• _What you need to do_
Take the entries below and print, exactly, the stretch from the line containing "1. [普京：中俄关系从未达到如此高度]-[1483077]" through the line containing "1. [非凡医者医生首次面对病人死亡]-[1483901]", both included.

--*--

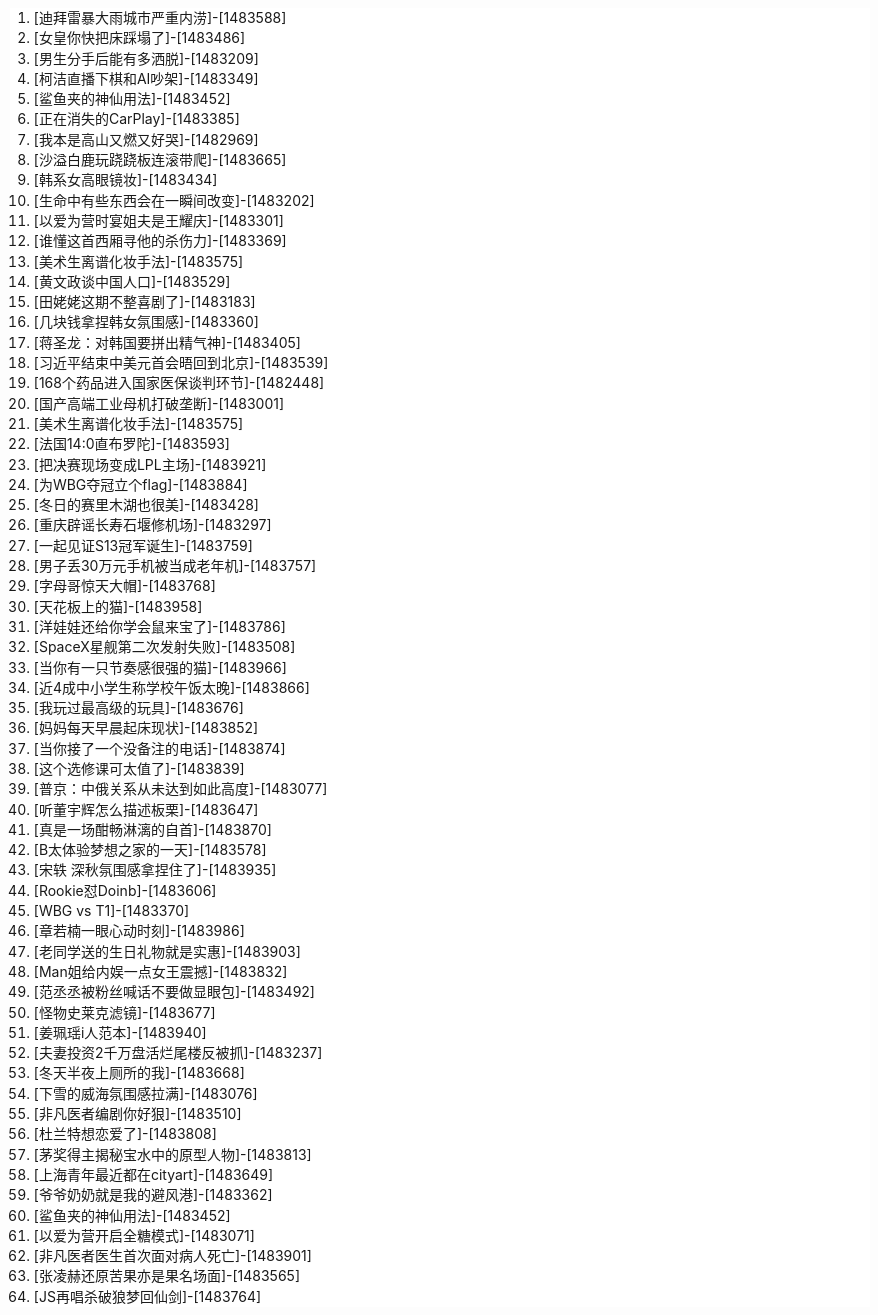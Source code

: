 1. [迪拜雷暴大雨城市严重内涝]-[1483588]
1. [女皇你快把床踩塌了]-[1483486]
1. [男生分手后能有多洒脱]-[1483209]
1. [柯洁直播下棋和AI吵架]-[1483349]
1. [鲨鱼夹的神仙用法]-[1483452]
1. [正在消失的CarPlay]-[1483385]
1. [我本是高山又燃又好哭]-[1482969]
1. [沙溢白鹿玩跷跷板连滚带爬]-[1483665]
1. [韩系女高眼镜妆]-[1483434]
1. [生命中有些东西会在一瞬间改变]-[1483202]
1. [以爱为营时宴姐夫是王耀庆]-[1483301]
1. [谁懂这首西厢寻他的杀伤力]-[1483369]
1. [美术生离谱化妆手法]-[1483575]
1. [黄文政谈中国人口]-[1483529]
1. [田姥姥这期不整喜剧了]-[1483183]
1. [几块钱拿捏韩女氛围感]-[1483360]
1. [蒋圣龙：对韩国要拼出精气神]-[1483405]
1. [习近平结束中美元首会晤回到北京]-[1483539]
1. [168个药品进入国家医保谈判环节]-[1482448]
1. [国产高端工业母机打破垄断]-[1483001]
1. [美术生离谱化妆手法]-[1483575]
1. [法国14:0直布罗陀]-[1483593]
1. [把决赛现场变成LPL主场]-[1483921]
1. [为WBG夺冠立个flag]-[1483884]
1. [冬日的赛里木湖也很美]-[1483428]
1. [重庆辟谣长寿石堰修机场]-[1483297]
1. [一起见证S13冠军诞生]-[1483759]
1. [男子丢30万元手机被当成老年机]-[1483757]
1. [字母哥惊天大帽]-[1483768]
1. [天花板上的猫]-[1483958]
1. [洋娃娃还给你学会鼠来宝了]-[1483786]
1. [SpaceX星舰第二次发射失败]-[1483508]
1. [当你有一只节奏感很强的猫]-[1483966]
1. [近4成中小学生称学校午饭太晚]-[1483866]
1. [我玩过最高级的玩具]-[1483676]
1. [妈妈每天早晨起床现状]-[1483852]
1. [当你接了一个没备注的电话]-[1483874]
1. [这个选修课可太值了]-[1483839]
1. [普京：中俄关系从未达到如此高度]-[1483077]
1. [听董宇辉怎么描述板栗]-[1483647]
1. [真是一场酣畅淋漓的自首]-[1483870]
1. [B太体验梦想之家的一天]-[1483578]
1. [宋轶 深秋氛围感拿捏住了]-[1483935]
1. [Rookie怼Doinb]-[1483606]
1. [WBG vs T1]-[1483370]
1. [章若楠一眼心动时刻]-[1483986]
1. [老同学送的生日礼物就是实惠]-[1483903]
1. [Man姐给内娱一点女王震撼]-[1483832]
1. [范丞丞被粉丝喊话不要做显眼包]-[1483492]
1. [怪物史莱克滤镜]-[1483677]
1. [姜珮瑶i人范本]-[1483940]
1. [夫妻投资2千万盘活烂尾楼反被抓]-[1483237]
1. [冬天半夜上厕所的我]-[1483668]
1. [下雪的威海氛围感拉满]-[1483076]
1. [非凡医者编剧你好狠]-[1483510]
1. [杜兰特想恋爱了]-[1483808]
1. [茅奖得主揭秘宝水中的原型人物]-[1483813]
1. [上海青年最近都在cityart]-[1483649]
1. [爷爷奶奶就是我的避风港]-[1483362]
1. [鲨鱼夹的神仙用法]-[1483452]
1. [以爱为营开启全糖模式]-[1483071]
1. [非凡医者医生首次面对病人死亡]-[1483901]
1. [张凌赫还原苦果亦是果名场面]-[1483565]
1. [JS再唱杀破狼梦回仙剑]-[1483764]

--*--

• _Exercise output_
1. [普京：中俄关系从未达到如此高度]-[1483077]
1. [听董宇辉怎么描述板栗]-[1483647]
1. [真是一场酣畅淋漓的自首]-[1483870]
1. [B太体验梦想之家的一天]-[1483578]
1. [宋轶 深秋氛围感拿捏住了]-[1483935]
1. [Rookie怼Doinb]-[1483606]
1. [WBG vs T1]-[1483370]
1. [章若楠一眼心动时刻]-[1483986]
1. [老同学送的生日礼物就是实惠]-[1483903]
1. [Man姐给内娱一点女王震撼]-[1483832]
1. [范丞丞被粉丝喊话不要做显眼包]-[1483492]
1. [怪物史莱克滤镜]-[1483677]
1. [姜珮瑶i人范本]-[1483940]
1. [夫妻投资2千万盘活烂尾楼反被抓]-[1483237]
1. [冬天半夜上厕所的我]-[1483668]
1. [下雪的威海氛围感拉满]-[1483076]
1. [非凡医者编剧你好狠]-[1483510]
1. [杜兰特想恋爱了]-[1483808]
1. [茅奖得主揭秘宝水中的原型人物]-[1483813]
1. [上海青年最近都在cityart]-[1483649]
1. [爷爷奶奶就是我的避风港]-[1483362]
1. [鲨鱼夹的神仙用法]-[1483452]
1. [以爱为营开启全糖模式]-[1483071]
1. [非凡医者医生首次面对病人死亡]-[1483901]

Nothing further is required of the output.